Look through the data below for the line with "## Constructor." and the line with "# CLAUDE.md", then transcribe exactly from the first through the second, leaving out all pictures.
--- START ---
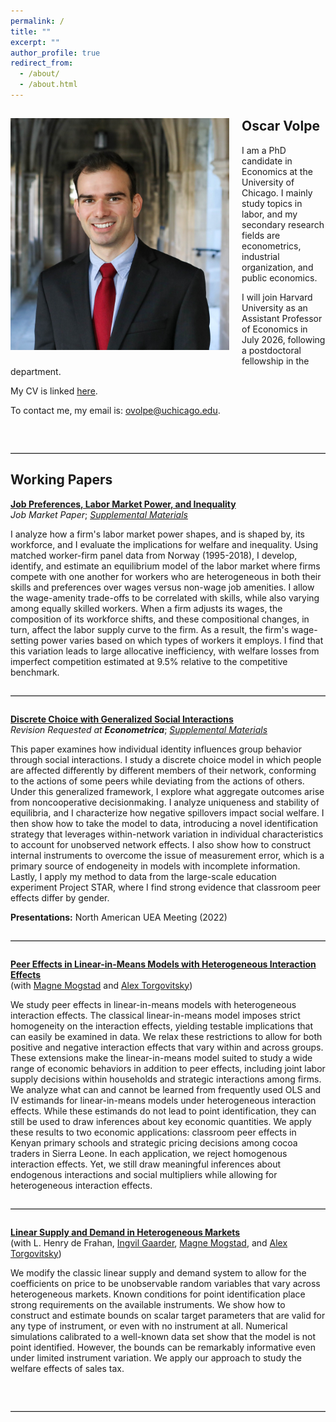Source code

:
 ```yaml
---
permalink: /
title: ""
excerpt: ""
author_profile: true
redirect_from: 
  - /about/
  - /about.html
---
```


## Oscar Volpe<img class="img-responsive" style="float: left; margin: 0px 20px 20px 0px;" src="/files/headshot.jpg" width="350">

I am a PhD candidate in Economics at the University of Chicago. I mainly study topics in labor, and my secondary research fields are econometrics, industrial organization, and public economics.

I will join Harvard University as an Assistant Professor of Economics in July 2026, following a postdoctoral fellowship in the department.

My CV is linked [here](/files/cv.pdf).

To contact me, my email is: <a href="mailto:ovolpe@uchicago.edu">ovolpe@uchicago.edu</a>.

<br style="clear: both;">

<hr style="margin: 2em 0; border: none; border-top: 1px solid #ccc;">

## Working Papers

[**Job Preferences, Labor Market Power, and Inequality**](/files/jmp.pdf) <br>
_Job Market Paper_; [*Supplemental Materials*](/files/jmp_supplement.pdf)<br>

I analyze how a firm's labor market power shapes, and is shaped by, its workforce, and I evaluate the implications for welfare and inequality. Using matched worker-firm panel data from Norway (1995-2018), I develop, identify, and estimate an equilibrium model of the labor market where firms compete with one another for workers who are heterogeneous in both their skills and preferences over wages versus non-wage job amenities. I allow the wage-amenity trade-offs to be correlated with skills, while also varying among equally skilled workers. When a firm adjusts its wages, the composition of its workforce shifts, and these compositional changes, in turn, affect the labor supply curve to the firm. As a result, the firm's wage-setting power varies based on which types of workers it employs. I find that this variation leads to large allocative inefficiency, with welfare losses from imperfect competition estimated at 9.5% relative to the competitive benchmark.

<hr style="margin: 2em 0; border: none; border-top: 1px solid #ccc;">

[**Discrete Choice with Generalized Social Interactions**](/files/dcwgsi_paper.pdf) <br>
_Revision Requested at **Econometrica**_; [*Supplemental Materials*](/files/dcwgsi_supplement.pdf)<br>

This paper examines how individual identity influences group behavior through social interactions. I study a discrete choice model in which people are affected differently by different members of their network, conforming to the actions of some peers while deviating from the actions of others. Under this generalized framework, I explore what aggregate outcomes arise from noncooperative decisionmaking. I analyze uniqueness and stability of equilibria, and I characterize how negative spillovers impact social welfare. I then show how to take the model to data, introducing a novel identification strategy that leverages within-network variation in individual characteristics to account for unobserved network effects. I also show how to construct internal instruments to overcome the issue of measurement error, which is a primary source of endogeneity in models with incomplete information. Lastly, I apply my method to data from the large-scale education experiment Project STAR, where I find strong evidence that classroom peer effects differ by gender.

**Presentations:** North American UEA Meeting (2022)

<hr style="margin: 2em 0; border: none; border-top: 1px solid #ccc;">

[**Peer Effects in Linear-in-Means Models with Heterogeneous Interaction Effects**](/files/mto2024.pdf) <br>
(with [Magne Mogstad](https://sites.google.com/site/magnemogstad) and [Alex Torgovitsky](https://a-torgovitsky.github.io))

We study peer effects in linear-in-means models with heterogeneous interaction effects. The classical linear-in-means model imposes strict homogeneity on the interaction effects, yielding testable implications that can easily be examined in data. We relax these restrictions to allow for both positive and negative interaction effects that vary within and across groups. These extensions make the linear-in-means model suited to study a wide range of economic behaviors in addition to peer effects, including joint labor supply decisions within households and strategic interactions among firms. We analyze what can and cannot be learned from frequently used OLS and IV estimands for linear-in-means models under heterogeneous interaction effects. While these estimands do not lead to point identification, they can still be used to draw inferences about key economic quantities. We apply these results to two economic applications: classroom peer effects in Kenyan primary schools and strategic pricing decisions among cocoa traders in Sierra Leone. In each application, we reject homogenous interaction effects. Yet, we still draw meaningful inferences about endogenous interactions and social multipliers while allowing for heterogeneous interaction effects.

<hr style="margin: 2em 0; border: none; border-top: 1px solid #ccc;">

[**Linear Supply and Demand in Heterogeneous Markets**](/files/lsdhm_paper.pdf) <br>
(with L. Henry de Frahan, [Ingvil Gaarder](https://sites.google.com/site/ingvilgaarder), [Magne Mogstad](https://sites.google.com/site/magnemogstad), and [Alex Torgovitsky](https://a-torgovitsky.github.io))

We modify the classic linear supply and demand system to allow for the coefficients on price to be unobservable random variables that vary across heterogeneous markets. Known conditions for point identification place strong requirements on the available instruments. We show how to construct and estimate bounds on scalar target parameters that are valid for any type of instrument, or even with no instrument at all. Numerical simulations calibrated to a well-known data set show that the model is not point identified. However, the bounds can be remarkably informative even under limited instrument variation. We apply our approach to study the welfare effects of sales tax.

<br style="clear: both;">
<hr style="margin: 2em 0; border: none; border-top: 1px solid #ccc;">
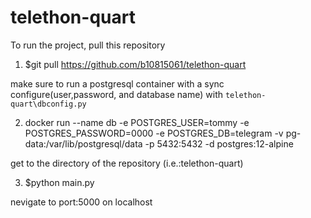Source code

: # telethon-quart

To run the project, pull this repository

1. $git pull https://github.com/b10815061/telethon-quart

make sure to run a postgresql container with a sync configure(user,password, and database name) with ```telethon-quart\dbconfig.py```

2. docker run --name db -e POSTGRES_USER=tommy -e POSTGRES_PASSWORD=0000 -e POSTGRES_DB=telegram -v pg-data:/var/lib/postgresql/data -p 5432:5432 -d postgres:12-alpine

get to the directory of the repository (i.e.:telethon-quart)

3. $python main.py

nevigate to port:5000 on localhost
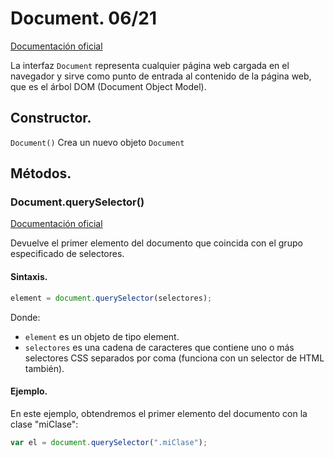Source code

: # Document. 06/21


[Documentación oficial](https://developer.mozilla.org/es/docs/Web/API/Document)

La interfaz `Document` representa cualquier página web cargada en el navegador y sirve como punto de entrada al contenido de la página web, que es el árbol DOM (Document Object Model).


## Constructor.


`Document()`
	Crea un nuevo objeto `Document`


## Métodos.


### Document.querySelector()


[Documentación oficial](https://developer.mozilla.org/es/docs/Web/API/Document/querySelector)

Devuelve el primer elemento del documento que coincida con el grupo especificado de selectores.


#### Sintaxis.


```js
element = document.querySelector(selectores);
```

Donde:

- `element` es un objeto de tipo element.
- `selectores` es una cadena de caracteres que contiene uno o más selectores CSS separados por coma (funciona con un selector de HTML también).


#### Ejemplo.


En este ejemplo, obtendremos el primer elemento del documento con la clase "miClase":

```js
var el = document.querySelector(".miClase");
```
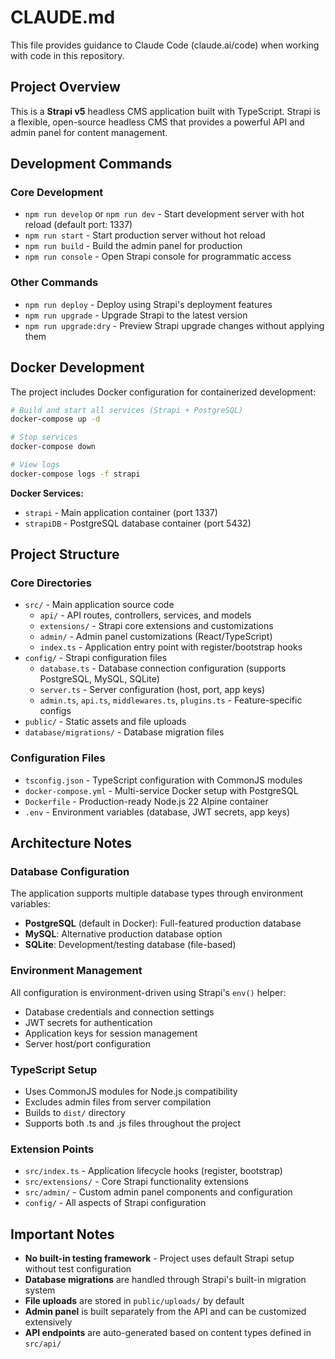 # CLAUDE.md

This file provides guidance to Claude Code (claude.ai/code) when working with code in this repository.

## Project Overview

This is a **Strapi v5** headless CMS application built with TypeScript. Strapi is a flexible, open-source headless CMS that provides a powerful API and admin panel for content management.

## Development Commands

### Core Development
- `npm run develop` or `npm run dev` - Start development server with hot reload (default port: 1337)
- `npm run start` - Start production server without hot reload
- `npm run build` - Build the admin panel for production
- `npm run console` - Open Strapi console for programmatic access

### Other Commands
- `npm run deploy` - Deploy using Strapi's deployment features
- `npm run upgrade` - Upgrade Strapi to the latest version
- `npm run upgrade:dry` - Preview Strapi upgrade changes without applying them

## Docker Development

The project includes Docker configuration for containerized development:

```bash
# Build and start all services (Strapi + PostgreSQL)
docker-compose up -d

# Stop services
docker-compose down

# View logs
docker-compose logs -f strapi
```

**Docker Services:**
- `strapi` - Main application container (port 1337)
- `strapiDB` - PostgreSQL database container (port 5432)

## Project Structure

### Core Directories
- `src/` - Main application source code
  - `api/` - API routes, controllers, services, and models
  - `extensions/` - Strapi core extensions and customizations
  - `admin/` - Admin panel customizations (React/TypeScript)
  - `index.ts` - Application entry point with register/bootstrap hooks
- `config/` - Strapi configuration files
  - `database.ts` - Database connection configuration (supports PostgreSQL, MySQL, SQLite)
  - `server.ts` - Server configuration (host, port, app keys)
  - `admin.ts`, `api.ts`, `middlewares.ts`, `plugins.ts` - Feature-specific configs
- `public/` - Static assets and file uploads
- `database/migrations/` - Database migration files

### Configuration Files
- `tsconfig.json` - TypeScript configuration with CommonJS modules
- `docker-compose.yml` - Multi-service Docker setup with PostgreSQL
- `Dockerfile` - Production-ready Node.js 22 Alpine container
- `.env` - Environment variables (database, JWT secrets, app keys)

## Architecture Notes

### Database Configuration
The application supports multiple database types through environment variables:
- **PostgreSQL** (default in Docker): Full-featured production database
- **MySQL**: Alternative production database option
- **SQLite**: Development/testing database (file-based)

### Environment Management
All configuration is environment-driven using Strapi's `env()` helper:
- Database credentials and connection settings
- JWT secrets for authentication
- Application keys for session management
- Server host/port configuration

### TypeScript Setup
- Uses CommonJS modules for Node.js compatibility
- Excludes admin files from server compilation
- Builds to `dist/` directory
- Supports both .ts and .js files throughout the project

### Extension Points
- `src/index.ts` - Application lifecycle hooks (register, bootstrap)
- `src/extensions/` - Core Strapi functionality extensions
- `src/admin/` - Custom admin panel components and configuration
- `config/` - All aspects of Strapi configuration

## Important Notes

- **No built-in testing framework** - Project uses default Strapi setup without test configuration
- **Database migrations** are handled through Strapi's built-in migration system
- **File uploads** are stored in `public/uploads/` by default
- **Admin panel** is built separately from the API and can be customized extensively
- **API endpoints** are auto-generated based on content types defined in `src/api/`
--- END ---
» **OUTPUT OF THE TASK**:
## Constructor.


`Document()`
	Crea un nuevo objeto `Document`


## Métodos.


### Document.querySelector()


[Documentación oficial](https://developer.mozilla.org/es/docs/Web/API/Document/querySelector)

Devuelve el primer elemento del documento que coincida con el grupo especificado de selectores.


#### Sintaxis.


```js
element = document.querySelector(selectores);
```

Donde:

- `element` es un objeto de tipo element.
- `selectores` es una cadena de caracteres que contiene uno o más selectores CSS separados por coma (funciona con un selector de HTML también).


#### Ejemplo.


En este ejemplo, obtendremos el primer elemento del documento con la clase "miClase":

```js
var el = document.querySelector(".miClase");
```
 # CLAUDE.md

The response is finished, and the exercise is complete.